- [Aim of the exercise]: Only one stretch of the data below is needed. Output the lines from the one with "相应数据包已发送，重置描述符，此时发送描述符的DescOwn位为0" up to and including the one with "Starter Files", exactly as they stand.

- [Source information]:
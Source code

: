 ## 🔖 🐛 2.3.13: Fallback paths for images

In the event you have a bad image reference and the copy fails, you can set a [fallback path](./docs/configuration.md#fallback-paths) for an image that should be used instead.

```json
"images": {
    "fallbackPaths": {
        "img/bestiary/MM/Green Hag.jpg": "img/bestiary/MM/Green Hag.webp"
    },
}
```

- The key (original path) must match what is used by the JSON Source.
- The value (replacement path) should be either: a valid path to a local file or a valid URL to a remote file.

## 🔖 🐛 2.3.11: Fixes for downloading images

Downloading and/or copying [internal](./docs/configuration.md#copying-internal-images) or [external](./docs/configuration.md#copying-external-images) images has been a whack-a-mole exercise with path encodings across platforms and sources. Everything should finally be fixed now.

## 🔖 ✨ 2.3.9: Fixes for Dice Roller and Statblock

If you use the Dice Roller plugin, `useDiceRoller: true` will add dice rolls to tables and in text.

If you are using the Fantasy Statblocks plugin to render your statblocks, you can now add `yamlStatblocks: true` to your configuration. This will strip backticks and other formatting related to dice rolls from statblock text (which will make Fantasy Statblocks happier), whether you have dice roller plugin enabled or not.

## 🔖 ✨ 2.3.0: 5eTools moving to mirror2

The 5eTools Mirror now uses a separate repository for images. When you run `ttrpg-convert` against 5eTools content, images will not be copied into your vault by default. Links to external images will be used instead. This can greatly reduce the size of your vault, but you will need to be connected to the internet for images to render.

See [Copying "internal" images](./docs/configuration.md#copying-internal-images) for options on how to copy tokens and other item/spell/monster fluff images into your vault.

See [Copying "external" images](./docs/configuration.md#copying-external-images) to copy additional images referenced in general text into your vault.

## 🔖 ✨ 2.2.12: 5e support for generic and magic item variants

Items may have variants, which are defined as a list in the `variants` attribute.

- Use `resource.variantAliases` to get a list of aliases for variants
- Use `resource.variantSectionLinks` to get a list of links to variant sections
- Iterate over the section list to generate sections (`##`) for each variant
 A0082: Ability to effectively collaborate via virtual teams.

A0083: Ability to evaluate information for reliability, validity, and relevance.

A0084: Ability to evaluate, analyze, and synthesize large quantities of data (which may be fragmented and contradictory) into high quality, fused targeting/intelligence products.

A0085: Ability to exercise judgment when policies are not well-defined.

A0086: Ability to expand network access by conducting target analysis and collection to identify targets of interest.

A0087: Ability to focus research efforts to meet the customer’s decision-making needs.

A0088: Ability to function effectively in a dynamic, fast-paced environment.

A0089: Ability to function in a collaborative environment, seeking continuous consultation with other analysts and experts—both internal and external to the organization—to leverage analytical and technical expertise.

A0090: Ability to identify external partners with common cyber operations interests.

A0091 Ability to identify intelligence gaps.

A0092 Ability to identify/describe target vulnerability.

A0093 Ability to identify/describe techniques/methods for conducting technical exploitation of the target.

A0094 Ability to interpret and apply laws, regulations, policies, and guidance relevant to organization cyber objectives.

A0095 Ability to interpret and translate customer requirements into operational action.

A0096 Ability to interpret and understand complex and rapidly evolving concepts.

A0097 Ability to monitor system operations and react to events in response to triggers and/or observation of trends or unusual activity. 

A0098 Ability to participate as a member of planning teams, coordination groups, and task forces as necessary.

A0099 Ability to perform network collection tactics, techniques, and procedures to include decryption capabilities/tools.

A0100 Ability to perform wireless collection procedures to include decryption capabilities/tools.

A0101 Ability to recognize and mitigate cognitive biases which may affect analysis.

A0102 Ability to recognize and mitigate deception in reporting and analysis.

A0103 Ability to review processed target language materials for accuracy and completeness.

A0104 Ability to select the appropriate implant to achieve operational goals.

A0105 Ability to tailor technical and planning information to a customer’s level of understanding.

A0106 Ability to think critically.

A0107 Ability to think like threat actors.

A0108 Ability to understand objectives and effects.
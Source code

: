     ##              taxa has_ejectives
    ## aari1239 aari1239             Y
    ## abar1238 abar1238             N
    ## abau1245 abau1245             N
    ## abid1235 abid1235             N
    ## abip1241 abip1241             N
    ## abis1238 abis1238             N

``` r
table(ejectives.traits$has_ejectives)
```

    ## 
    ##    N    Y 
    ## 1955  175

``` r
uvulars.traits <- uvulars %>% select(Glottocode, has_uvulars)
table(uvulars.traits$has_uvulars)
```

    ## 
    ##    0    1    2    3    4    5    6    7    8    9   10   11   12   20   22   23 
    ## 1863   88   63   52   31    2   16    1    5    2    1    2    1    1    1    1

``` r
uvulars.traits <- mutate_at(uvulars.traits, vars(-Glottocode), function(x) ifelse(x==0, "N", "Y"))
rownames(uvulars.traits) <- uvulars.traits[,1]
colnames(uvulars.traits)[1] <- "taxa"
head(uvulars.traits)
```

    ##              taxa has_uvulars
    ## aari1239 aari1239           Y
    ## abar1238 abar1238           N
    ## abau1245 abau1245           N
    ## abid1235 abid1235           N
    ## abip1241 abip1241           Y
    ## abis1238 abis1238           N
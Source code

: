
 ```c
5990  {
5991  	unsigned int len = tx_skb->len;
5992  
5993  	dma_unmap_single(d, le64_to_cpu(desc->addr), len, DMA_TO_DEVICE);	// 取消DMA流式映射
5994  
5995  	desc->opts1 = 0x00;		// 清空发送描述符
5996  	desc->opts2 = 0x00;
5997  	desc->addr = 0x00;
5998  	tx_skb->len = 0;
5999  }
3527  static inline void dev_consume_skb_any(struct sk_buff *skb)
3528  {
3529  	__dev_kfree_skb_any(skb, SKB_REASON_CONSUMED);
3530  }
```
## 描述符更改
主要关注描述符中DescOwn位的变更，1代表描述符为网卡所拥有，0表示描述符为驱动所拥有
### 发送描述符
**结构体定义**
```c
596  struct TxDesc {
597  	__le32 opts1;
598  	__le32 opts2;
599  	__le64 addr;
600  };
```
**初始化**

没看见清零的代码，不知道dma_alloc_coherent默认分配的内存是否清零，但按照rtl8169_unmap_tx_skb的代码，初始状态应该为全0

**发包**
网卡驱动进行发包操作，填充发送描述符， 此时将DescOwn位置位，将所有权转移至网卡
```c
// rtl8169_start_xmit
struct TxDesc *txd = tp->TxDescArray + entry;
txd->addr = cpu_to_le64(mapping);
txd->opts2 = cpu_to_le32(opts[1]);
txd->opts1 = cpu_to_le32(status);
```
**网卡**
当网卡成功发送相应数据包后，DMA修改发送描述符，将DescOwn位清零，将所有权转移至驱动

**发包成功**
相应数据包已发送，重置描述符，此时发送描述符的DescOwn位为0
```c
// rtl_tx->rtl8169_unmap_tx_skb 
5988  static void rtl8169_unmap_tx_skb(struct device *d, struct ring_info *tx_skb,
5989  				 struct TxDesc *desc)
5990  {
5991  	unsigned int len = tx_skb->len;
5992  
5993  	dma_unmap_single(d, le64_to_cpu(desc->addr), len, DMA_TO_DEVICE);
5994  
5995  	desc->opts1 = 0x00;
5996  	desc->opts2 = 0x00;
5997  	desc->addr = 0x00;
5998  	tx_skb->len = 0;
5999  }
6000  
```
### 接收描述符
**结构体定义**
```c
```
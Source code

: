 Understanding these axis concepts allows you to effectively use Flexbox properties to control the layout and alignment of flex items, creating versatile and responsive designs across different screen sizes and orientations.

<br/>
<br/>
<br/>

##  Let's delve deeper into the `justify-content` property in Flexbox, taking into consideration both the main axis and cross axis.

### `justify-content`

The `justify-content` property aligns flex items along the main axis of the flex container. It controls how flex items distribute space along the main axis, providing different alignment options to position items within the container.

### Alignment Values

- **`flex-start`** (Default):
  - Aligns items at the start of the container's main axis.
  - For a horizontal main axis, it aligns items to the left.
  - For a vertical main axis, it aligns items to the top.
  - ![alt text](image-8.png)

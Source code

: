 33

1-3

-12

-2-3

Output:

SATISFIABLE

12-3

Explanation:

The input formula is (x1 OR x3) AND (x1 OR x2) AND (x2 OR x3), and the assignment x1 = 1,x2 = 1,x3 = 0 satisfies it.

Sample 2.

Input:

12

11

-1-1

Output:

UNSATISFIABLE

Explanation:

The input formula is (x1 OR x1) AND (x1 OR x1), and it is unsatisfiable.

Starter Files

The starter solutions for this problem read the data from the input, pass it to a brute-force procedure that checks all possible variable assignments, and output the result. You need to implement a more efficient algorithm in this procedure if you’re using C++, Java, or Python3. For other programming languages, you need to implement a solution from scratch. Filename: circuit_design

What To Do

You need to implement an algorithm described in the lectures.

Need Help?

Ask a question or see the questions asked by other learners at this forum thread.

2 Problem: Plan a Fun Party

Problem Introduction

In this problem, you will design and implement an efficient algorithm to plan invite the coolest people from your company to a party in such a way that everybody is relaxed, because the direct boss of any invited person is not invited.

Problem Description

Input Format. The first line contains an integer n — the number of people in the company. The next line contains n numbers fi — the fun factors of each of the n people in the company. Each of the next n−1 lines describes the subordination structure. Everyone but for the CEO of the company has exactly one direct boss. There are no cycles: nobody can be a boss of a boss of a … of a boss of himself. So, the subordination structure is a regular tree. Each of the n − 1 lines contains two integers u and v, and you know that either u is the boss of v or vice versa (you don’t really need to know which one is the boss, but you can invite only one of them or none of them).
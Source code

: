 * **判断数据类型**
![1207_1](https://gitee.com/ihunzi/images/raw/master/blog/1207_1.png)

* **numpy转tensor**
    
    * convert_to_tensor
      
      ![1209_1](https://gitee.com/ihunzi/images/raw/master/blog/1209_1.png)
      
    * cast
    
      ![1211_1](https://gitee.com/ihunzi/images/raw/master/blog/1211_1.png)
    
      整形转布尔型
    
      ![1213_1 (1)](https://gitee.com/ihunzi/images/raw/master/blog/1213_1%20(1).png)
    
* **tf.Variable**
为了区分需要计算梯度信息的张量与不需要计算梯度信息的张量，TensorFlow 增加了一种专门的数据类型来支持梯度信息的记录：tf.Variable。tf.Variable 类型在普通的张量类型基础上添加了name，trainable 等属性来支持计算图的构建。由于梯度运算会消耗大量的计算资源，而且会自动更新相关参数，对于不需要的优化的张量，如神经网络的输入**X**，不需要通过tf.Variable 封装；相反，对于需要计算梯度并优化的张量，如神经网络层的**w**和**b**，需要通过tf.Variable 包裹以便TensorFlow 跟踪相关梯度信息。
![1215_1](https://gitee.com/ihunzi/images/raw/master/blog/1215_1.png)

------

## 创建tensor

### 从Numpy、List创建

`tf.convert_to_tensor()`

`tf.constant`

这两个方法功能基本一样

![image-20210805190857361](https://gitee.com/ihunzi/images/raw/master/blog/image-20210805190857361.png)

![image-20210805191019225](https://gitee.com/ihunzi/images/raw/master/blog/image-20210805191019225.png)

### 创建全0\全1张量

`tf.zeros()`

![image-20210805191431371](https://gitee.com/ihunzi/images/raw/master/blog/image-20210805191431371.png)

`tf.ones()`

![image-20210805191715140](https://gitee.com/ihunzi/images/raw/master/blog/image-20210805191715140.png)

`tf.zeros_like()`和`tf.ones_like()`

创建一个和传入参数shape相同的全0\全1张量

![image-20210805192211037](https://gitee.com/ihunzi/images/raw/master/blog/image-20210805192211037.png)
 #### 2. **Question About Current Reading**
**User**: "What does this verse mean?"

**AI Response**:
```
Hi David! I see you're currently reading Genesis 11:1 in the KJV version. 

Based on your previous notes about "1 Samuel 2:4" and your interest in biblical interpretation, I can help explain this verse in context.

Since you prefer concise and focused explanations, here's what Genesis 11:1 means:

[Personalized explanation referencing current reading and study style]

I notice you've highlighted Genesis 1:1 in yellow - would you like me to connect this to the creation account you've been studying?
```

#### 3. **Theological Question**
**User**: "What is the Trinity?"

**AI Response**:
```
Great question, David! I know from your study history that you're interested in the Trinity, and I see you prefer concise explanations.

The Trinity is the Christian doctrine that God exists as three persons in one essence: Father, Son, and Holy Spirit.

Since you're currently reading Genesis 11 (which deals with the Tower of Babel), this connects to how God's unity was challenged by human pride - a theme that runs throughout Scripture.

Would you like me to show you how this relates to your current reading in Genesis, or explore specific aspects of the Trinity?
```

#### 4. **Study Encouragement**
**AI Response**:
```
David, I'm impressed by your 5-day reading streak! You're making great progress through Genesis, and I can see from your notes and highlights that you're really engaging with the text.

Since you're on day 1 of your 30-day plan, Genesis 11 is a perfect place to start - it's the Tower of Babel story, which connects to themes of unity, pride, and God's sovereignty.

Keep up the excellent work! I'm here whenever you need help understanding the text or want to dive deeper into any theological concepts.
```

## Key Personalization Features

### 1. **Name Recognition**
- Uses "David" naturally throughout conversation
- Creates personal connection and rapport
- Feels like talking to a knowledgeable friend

- [Reply to the task]:
相应数据包已发送，重置描述符，此时发送描述符的DescOwn位为0
```c
// rtl_tx->rtl8169_unmap_tx_skb 
5988  static void rtl8169_unmap_tx_skb(struct device *d, struct ring_info *tx_skb,
5989  				 struct TxDesc *desc)
5990  {
5991  	unsigned int len = tx_skb->len;
5992  
5993  	dma_unmap_single(d, le64_to_cpu(desc->addr), len, DMA_TO_DEVICE);
5994  
5995  	desc->opts1 = 0x00;
5996  	desc->opts2 = 0x00;
5997  	desc->addr = 0x00;
5998  	tx_skb->len = 0;
5999  }
6000  
```
### 接收描述符
**结构体定义**
```c
```
Source code

: Understanding these axis concepts allows you to effectively use Flexbox properties to control the layout and alignment of flex items, creating versatile and responsive designs across different screen sizes and orientations.

<br/>
<br/>
<br/>

##  Let's delve deeper into the `justify-content` property in Flexbox, taking into consideration both the main axis and cross axis.

### `justify-content`

The `justify-content` property aligns flex items along the main axis of the flex container. It controls how flex items distribute space along the main axis, providing different alignment options to position items within the container.

### Alignment Values

- **`flex-start`** (Default):
  - Aligns items at the start of the container's main axis.
  - For a horizontal main axis, it aligns items to the left.
  - For a vertical main axis, it aligns items to the top.
  - ![alt text](image-8.png)

Source code

: 33

1-3

-12

-2-3

Output:

SATISFIABLE

12-3

Explanation:

The input formula is (x1 OR x3) AND (x1 OR x2) AND (x2 OR x3), and the assignment x1 = 1,x2 = 1,x3 = 0 satisfies it.

Sample 2.

Input:

12

11

-1-1

Output:

UNSATISFIABLE

Explanation:

The input formula is (x1 OR x1) AND (x1 OR x1), and it is unsatisfiable.

Starter Files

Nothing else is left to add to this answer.